Hanks and Finkel attempt to discredit our cosmogenic nuclide profile dating of a gravel-capped terrace at Bluff, Utah, by suggesting that the gravels could have been deposited in two stages separated by a hiatus of nearly a million years. The cosmogenic nuclide data alone cannot eliminate this possibility. Nor can the data exclude an arbitrarily complex history, if just the right amount of erosion occurred and new material was added with just the right amount of inheritance. However, our cosmogenic nuclide profile unambiguously indicates the minimum age of the base of the deposit. In addition, all of our data and field observations are consistent with the sediments being deposited in a single episode that occurred quickly with respect to radioactive decay of 26Al (i.e., <105 yr). In the absence of evidence to the contrary, we therefore conclude that a single depositional episode is the most likely explanation (Wolkowinsky and Granger, 2004).

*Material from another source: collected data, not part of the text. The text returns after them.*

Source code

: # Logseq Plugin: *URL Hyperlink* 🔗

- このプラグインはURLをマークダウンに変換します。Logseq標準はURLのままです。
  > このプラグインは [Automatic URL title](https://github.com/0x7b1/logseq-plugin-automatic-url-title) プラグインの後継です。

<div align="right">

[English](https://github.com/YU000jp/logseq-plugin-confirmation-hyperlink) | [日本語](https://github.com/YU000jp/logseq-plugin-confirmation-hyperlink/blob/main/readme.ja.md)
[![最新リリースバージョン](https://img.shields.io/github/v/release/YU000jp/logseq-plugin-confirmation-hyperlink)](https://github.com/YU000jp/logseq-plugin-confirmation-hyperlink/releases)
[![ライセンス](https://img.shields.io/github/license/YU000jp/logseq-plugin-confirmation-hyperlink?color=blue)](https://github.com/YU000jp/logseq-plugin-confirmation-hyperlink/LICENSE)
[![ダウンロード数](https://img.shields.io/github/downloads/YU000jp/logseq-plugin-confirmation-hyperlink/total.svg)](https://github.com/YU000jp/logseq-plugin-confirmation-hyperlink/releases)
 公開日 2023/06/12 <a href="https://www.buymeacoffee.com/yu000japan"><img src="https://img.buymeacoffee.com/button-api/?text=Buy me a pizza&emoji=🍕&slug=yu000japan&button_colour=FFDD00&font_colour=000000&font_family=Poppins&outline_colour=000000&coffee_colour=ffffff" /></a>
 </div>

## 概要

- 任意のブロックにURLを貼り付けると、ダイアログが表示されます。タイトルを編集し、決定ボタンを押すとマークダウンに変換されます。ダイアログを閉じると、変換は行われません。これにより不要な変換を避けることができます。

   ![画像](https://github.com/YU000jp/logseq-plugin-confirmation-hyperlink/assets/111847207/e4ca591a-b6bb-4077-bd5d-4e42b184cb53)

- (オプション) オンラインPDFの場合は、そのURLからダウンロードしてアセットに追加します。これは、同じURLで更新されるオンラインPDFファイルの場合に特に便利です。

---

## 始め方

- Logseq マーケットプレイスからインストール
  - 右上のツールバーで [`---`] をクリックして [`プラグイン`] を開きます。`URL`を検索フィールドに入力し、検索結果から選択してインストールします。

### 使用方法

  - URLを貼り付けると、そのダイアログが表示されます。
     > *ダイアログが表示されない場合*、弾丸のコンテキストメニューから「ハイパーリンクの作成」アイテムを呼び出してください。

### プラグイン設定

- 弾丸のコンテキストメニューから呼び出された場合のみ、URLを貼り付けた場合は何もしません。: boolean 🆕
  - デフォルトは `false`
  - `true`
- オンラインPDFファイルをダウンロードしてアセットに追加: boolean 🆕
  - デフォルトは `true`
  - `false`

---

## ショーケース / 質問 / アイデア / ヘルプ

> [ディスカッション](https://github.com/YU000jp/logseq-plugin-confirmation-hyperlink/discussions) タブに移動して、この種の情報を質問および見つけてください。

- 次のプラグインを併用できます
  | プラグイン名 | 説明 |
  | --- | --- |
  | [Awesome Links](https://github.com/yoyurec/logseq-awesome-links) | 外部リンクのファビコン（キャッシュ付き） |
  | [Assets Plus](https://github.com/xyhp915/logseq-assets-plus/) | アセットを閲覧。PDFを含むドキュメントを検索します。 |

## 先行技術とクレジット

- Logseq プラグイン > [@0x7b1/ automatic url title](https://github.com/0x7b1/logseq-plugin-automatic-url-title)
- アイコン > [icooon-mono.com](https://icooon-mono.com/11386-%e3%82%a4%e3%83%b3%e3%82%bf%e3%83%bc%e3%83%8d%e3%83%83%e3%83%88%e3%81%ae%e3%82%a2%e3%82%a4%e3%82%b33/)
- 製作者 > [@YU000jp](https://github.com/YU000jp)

We would like to elaborate first by reviewing the capabilities and weaknesses of dating sediments with cosmogenic nuclide profiles, and second by discussing the absence of evidence for multistage deposition at the Bluff terrace.
When analyzing cosmogenic nuclides in sediments from a profile, it is important to realize what can and cannot be determined. As shown by Granger and Smith (2000), sediments at depths >5–10 m have 26Al/10Be ratios that depend strongly on time since deposition, and weakly on the erosion rate of the deposit. The 26Al and 10Be concentrations at shallower depths depend only weakly on depositional age, but are sensitive to the erosion rate of the past few meters of sediment removed. The erosion rate determined from the upper part of the profile can then be used to refine the burial age determined for the lower part of the profile. A cosmogenic nuclide profile indicates with certainty only the minimum age of the lowermost sediments. It is therefore essential that the cosmogenic data be interpreted in the context of field observations.
Given the possibility, however remote, that sediment erosion and deposition can occur and leave no cosmogenic trace, we must ask if there is any evidence for multiple erosion and deposition episodes at the Bluff terrace. Hanks and Finkel offer four potential lines of evidence, none of which we find convincing.
1. Hanks and Finkel suggest that a two-stage deposition model improves the data fit. Examination of the model fits to the data (rather than their idealized smooth curves) indicates that both our single-stage model and their two-stage model agree with the data to well within analytical uncertainty. There is no part of the data that is not accounted for by our simpler model, and thus no compelling reason to invoke a more complex model.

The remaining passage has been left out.